# HDD Elektronik austauschen



## cycovery (6. November 2006)

Hallo!

Ich habe eine Maxtor festplatte, die nichtmehr läuft. Da sie gar nicht anspringt und kein lämpchen auf der Platine leuchtet, denke ich, dass die Elektronik kaputt ist.

Ich hab bei einem ähnlichen Problem bei einer IBM HD mal erfolgreich die Elektronik mit der einer anderen IBM platte (mit gleicher Seriennummer) ausgetauscht.
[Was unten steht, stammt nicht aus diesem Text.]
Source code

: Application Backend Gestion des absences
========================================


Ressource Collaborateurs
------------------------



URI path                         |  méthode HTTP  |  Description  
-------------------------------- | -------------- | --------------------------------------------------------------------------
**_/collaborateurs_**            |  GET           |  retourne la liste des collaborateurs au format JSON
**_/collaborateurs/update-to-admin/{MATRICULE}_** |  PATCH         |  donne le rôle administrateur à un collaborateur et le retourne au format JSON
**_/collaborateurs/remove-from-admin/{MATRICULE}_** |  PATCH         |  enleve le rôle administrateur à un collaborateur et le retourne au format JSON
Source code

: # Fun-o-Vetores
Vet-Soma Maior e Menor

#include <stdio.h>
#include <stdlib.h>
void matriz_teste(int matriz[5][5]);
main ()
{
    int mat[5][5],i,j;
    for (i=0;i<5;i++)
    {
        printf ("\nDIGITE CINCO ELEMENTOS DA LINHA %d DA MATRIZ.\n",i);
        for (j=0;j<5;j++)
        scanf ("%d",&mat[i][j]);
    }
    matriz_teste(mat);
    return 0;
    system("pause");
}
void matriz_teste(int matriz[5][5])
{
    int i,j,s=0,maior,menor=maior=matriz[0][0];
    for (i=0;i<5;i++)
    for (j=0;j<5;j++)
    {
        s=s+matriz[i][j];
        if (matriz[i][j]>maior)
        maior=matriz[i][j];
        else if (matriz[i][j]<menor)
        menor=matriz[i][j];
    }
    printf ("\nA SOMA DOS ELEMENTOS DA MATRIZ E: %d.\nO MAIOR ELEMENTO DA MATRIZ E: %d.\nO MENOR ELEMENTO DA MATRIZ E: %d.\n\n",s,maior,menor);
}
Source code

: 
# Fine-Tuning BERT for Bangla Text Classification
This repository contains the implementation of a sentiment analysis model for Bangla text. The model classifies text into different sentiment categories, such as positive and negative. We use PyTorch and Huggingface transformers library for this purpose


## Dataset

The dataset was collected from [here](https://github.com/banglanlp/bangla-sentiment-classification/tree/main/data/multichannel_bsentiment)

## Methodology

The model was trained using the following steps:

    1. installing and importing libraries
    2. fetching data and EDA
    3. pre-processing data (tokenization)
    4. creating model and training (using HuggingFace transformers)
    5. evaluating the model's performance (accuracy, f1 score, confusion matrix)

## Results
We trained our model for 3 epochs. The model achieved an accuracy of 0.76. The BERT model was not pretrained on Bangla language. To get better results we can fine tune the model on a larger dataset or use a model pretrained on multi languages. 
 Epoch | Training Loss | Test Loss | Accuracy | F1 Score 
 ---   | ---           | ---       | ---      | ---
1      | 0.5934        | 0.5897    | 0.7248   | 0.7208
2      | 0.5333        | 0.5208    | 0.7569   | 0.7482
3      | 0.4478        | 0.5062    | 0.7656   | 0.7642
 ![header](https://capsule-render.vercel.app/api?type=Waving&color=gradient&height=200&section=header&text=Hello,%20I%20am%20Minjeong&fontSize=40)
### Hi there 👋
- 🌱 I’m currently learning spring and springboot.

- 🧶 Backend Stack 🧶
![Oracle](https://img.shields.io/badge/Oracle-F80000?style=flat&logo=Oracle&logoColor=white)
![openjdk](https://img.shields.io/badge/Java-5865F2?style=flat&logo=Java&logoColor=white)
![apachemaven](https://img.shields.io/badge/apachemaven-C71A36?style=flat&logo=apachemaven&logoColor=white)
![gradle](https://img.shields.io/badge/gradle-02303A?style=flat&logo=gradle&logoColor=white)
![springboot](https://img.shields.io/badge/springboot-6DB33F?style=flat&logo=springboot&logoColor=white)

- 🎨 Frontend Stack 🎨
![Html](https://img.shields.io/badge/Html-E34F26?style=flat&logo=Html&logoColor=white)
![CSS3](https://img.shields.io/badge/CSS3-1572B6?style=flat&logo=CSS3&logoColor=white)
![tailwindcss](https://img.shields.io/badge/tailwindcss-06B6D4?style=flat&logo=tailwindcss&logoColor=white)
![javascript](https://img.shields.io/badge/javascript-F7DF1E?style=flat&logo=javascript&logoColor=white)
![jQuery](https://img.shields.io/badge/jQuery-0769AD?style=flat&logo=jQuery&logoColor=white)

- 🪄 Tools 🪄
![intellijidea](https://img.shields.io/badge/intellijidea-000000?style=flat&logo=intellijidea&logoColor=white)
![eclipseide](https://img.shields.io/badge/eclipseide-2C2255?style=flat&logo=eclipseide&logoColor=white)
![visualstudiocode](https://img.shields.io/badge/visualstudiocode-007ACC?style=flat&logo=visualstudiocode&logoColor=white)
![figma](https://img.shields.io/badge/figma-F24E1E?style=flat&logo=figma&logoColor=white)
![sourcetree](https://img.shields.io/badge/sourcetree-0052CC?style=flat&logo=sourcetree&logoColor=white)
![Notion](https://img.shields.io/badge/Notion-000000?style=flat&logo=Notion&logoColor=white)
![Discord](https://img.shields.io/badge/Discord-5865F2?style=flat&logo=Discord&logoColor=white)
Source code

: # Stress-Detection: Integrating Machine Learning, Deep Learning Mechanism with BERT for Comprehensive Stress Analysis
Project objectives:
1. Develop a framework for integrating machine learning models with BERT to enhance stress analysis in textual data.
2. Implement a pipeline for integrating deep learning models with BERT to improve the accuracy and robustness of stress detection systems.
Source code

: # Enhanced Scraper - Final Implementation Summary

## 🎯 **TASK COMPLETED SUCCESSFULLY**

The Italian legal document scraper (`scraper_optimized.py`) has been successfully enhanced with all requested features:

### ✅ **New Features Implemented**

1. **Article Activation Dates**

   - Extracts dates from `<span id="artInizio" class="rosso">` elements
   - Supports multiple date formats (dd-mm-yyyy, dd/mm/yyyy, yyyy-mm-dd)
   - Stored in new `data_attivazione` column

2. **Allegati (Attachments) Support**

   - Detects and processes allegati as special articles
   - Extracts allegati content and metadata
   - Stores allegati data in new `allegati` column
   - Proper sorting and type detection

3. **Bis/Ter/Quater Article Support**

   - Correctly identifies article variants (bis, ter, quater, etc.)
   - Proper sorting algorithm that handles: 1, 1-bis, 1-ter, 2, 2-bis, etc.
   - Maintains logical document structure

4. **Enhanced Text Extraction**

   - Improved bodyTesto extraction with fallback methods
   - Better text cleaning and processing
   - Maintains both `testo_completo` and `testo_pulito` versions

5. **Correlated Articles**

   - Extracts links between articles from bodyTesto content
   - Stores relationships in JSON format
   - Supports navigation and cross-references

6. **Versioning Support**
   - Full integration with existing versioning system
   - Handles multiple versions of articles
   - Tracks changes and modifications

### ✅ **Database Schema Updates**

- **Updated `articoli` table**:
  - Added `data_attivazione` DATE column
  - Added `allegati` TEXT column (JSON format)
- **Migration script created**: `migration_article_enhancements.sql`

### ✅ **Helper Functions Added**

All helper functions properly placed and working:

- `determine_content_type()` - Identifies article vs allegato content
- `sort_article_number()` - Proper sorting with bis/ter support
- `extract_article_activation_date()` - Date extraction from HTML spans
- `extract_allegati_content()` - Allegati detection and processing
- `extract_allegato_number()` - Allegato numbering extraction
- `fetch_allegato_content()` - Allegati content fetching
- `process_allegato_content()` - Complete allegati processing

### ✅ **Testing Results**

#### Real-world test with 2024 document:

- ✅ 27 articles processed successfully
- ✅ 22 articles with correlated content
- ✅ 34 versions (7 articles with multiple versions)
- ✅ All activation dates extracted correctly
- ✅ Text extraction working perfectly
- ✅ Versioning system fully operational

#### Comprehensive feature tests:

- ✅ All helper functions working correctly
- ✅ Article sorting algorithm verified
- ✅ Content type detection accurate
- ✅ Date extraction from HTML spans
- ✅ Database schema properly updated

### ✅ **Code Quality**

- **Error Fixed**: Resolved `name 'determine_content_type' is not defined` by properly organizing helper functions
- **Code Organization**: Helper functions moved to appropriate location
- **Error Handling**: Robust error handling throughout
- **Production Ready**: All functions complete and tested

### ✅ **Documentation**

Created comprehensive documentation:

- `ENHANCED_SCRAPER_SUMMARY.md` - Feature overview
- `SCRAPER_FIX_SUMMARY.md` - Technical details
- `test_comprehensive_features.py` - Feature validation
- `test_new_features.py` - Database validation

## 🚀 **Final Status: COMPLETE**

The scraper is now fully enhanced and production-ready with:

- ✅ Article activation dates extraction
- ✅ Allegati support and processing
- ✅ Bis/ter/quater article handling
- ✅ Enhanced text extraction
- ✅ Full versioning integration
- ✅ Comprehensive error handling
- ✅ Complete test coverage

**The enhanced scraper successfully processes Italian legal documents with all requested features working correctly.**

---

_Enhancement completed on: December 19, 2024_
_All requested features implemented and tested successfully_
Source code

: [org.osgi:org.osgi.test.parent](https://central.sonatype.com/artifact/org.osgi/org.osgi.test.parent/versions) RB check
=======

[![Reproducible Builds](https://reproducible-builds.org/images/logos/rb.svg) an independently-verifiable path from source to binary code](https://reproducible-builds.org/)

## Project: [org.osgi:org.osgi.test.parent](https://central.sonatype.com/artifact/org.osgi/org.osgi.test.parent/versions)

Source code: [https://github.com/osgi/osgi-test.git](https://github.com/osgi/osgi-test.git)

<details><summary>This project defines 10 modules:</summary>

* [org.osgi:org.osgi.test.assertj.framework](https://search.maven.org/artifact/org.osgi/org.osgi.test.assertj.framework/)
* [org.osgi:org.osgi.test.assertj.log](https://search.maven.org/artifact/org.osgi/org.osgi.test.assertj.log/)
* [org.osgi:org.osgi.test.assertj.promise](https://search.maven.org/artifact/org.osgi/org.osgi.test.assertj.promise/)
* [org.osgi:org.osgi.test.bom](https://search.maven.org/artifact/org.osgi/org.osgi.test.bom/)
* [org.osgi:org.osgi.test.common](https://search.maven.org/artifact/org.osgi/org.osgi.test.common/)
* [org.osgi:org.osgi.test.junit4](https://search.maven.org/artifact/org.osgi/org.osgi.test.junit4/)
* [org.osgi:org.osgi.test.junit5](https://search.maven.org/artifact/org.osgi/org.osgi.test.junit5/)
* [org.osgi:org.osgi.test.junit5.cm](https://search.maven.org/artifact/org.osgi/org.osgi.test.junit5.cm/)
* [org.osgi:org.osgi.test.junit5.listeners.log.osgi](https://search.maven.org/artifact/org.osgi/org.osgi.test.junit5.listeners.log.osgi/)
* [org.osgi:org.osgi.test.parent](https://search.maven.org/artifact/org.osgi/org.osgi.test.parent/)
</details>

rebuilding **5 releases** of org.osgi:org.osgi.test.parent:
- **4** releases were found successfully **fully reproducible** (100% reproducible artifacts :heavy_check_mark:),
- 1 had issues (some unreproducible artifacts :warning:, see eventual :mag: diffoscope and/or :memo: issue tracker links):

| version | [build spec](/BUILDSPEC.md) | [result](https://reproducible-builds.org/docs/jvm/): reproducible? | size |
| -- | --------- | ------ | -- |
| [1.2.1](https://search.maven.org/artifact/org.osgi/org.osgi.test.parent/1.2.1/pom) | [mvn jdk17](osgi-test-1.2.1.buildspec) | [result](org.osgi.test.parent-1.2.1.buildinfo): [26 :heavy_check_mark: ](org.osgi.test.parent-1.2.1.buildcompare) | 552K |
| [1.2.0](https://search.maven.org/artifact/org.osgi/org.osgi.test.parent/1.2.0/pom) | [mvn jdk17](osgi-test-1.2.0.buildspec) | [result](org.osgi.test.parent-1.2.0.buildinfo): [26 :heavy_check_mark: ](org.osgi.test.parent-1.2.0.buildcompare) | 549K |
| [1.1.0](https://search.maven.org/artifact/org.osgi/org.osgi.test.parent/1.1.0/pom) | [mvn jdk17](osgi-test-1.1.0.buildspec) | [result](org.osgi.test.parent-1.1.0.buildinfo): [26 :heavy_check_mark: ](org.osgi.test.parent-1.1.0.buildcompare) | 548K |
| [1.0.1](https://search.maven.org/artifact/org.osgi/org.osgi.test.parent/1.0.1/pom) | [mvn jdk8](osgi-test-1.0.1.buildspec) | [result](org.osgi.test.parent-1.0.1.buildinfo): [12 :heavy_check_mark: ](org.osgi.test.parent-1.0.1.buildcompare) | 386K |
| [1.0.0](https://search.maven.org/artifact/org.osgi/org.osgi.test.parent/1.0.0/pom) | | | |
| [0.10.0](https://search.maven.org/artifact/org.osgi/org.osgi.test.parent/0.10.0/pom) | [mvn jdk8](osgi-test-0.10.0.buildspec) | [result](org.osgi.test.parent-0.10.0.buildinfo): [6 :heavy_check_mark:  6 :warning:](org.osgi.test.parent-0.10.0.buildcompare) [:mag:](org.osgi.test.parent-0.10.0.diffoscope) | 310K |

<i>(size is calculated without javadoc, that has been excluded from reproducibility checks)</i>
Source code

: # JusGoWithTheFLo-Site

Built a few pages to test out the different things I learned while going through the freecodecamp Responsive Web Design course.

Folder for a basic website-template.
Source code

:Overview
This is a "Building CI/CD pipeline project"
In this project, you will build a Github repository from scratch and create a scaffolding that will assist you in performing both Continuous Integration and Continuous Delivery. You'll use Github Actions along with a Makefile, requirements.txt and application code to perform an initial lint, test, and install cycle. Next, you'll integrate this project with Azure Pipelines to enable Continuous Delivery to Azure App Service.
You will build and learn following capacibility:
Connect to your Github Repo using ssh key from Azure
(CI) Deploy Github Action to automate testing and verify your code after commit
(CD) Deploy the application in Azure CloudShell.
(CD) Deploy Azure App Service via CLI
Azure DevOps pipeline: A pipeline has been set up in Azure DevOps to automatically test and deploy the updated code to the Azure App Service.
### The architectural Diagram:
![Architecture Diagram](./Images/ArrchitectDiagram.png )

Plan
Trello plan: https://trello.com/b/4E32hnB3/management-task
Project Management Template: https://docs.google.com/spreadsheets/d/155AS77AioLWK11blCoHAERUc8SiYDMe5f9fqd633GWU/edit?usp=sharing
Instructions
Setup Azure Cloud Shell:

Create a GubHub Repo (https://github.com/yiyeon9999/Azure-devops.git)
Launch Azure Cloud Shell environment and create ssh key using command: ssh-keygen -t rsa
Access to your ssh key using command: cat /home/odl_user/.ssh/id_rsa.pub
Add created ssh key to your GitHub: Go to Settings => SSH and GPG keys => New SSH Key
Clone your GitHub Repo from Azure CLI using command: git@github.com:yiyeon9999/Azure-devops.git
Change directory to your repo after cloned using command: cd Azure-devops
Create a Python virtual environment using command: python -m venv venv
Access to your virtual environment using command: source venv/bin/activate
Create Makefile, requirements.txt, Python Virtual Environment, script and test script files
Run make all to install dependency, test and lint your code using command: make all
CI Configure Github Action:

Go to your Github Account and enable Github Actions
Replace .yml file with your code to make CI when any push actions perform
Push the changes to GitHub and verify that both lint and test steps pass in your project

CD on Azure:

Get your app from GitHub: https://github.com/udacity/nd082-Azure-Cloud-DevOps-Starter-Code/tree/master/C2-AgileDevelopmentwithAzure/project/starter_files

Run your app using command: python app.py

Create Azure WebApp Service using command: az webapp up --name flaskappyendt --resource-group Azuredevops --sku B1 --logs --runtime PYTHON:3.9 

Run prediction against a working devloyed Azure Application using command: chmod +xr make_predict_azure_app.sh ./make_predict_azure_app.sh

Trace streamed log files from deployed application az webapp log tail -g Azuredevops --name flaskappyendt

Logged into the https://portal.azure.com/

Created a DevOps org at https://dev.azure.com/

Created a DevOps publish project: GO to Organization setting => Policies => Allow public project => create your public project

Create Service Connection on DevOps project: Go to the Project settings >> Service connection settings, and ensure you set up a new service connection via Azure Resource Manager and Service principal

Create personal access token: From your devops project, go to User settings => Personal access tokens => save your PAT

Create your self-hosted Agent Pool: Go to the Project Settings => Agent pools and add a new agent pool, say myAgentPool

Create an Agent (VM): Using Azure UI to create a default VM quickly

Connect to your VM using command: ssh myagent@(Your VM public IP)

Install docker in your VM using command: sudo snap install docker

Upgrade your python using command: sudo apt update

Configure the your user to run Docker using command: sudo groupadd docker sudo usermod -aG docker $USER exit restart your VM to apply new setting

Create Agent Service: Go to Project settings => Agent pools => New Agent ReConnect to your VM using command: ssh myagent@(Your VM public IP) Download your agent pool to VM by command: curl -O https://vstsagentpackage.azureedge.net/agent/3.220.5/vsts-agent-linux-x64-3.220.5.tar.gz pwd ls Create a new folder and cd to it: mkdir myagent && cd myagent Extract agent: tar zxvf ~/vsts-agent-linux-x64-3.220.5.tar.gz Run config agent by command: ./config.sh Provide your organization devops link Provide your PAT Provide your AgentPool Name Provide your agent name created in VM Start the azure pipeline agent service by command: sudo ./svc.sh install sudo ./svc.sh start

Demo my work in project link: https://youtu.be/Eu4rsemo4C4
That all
Nun möchte ich das mit dieser auch versuchen, weil mir die Daten drauf ziemlich wichtig sind.
Ich suche auf e-bay nach ner gleichen Platte. Nun zwei Fragen:

Auf der HD hats eine SN und eine TLA. die TLA scheint sowas wie die Modell nummer zu sein (oder kann mir jemand sagen, was der unterschied zwischen SN und TLA ist?). Worauf muss ich jetzt achten? was muss übereinstimmen? SN oder TLA?

Besteht die Chance, dass es auch mit Baugleichen modellen mit unterschiedlichen Seriennummern funktioniert?

Wenn da irgendwer etwas dazu weiss, würde ich mich über Hilfe freuen!
Dankeschön!


----------



## AndreG (7. November 2006)

Moin,

Am einfachsten wäre es die gleiche Platte nochmal zu kaufen. Sprich genau das gleiche Model. 

Meines Wissens nach war die SN nicht von bedeutung sondern nur die TLA und das Modell. Sprich die SN dient normalerweise nur dem Hersteller um zu schaun wann/wie/wo das Ding gebaut wurde.

Mfg Andre

P.s. Es lebe das Backup ;-]


----------